Newsgroups: | comp.compilers |
From: | mps@dent.uchicago.edu (Michael Spertus) |
Keywords: | assembler, optimize, performance |
Organization: | University of Chicago -- Academic & Public Computing |
References: | 93-10-114 93-10-123 |
Date: | Thu, 28 Oct 1993 14:51:04 GMT |
I write most of my programs in high level languages. Usually C++. My
definition of high level is whatever states the problem best. Where
performance is important I use a profiler to discover where the program or
class is spending its time. Then I may recode the hot spots in assembler
often starting from the code generated by the compiler.
Generally this produces a small but useful improvement but there are
stunning exceptions. The best is multiple precision arithmetic functions.
C does not let you get at the carry flag or the overflow flag. This makes
writing multi precision arithmetic in C harder than doing the same job in
assembler. The best way (on 80x86s) is to do it a byte at a time and look
at the top of a word. In assembler everything is a word at a time and much
more readable and direct. The result is about 5 times faster.

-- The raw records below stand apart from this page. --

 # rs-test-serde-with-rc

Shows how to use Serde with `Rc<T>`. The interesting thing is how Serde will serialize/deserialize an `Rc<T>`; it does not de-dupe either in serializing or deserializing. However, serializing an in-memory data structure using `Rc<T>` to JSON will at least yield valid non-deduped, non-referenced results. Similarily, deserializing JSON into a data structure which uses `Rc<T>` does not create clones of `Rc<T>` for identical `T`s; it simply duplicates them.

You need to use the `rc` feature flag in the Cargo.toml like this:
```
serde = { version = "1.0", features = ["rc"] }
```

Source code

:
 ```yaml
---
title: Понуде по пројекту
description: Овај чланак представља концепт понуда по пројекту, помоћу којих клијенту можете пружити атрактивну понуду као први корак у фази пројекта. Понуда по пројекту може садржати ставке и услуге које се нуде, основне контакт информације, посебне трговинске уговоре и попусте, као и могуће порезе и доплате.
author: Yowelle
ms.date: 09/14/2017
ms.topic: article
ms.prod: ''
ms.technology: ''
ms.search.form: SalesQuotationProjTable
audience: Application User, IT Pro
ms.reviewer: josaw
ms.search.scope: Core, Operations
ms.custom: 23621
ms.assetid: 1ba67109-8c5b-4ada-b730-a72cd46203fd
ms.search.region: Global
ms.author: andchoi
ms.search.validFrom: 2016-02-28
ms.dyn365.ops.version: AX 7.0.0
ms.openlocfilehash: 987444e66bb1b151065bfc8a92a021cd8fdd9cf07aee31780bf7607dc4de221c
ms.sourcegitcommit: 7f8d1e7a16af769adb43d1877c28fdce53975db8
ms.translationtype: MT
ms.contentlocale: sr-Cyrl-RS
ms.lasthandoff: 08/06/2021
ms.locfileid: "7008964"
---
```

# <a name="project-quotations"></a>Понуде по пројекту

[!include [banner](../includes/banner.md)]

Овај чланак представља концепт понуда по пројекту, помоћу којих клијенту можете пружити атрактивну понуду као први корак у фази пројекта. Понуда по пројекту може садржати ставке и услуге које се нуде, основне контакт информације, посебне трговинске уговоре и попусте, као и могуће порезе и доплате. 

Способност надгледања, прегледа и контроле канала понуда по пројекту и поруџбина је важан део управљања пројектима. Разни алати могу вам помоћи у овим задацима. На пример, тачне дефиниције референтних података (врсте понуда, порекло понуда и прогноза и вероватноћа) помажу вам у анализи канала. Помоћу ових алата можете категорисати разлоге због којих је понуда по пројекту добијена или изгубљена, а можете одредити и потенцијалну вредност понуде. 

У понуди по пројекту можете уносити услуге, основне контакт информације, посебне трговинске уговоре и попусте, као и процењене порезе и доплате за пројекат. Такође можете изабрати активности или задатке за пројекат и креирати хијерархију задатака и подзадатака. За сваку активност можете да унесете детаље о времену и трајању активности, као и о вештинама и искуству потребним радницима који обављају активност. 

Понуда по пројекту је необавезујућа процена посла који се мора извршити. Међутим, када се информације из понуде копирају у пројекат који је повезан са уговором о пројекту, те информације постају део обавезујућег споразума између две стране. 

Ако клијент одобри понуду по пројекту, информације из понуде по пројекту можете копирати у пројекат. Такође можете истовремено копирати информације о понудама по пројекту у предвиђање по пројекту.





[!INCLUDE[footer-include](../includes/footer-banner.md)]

There are stories like this for every language (with the possible
exception of Cobol) some problem so well suited to the language that
everything else looks stupid. By the way I did not spend time worrying
about pipelining or getting every last cycle down. I tried to write the
most direct and readable code. It was more direct and readable in
assembler than in any other language but Icon where it would be too slow.